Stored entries
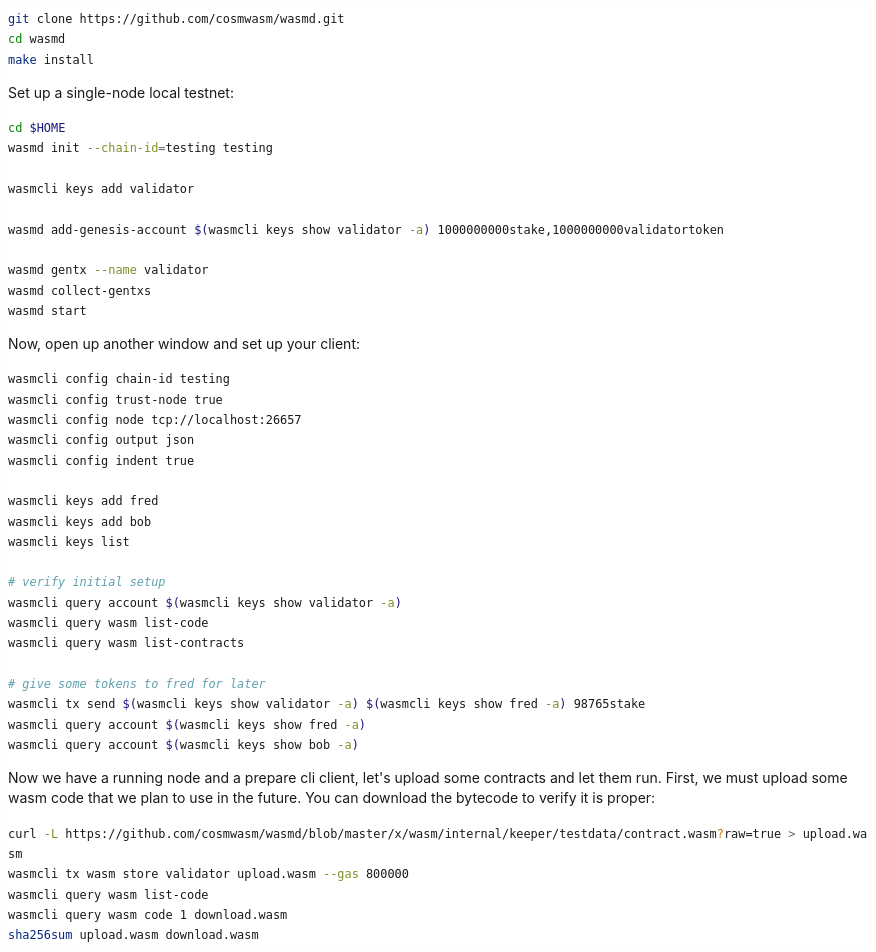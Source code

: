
 ```bash
git clone https://github.com/cosmwasm/wasmd.git
cd wasmd
make install
```

Set up a single-node local testnet:

```bash
cd $HOME
wasmd init --chain-id=testing testing

wasmcli keys add validator

wasmd add-genesis-account $(wasmcli keys show validator -a) 1000000000stake,1000000000validatortoken

wasmd gentx --name validator
wasmd collect-gentxs
wasmd start
```

Now, open up another window and set up your client:

```bash
wasmcli config chain-id testing
wasmcli config trust-node true
wasmcli config node tcp://localhost:26657
wasmcli config output json
wasmcli config indent true

wasmcli keys add fred
wasmcli keys add bob
wasmcli keys list

# verify initial setup
wasmcli query account $(wasmcli keys show validator -a)
wasmcli query wasm list-code
wasmcli query wasm list-contracts

# give some tokens to fred for later
wasmcli tx send $(wasmcli keys show validator -a) $(wasmcli keys show fred -a) 98765stake
wasmcli query account $(wasmcli keys show fred -a)
wasmcli query account $(wasmcli keys show bob -a)
```

Now we have a running node and a prepare cli client, let's upload some contracts and let them run. First, we must upload some wasm code that we plan to use in the future. You can download the bytecode to verify it is proper:

```bash
curl -L https://github.com/cosmwasm/wasmd/blob/master/x/wasm/internal/keeper/testdata/contract.wasm?raw=true > upload.wasm
wasmcli tx wasm store validator upload.wasm --gas 800000
wasmcli query wasm list-code
wasmcli query wasm code 1 download.wasm
sha256sum upload.wasm download.wasm
```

Work instruction — Leaving pictures aside, write out each record above exactly as given.

Task output —
Source code

:
 ```bash
git clone https://github.com/cosmwasm/wasmd.git
cd wasmd
make install
```

Set up a single-node local testnet:

```bash
cd $HOME
wasmd init --chain-id=testing testing

wasmcli keys add validator

wasmd add-genesis-account $(wasmcli keys show validator -a) 1000000000stake,1000000000validatortoken

wasmd gentx --name validator
wasmd collect-gentxs
wasmd start
```

Now, open up another window and set up your client:

```bash
wasmcli config chain-id testing
wasmcli config trust-node true
wasmcli config node tcp://localhost:26657
wasmcli config output json
wasmcli config indent true

wasmcli keys add fred
wasmcli keys add bob
wasmcli keys list

# verify initial setup
wasmcli query account $(wasmcli keys show validator -a)
wasmcli query wasm list-code
wasmcli query wasm list-contracts

# give some tokens to fred for later
wasmcli tx send $(wasmcli keys show validator -a) $(wasmcli keys show fred -a) 98765stake
wasmcli query account $(wasmcli keys show fred -a)
wasmcli query account $(wasmcli keys show bob -a)
```

Now we have a running node and a prepare cli client, let's upload some contracts and let them run. First, we must upload some wasm code that we plan to use in the future. You can download the bytecode to verify it is proper:

```bash
curl -L https://github.com/cosmwasm/wasmd/blob/master/x/wasm/internal/keeper/testdata/contract.wasm?raw=true > upload.wasm
wasmcli tx wasm store validator upload.wasm --gas 800000
wasmcli query wasm list-code
wasmcli query wasm code 1 download.wasm
sha256sum upload.wasm download.wasm
```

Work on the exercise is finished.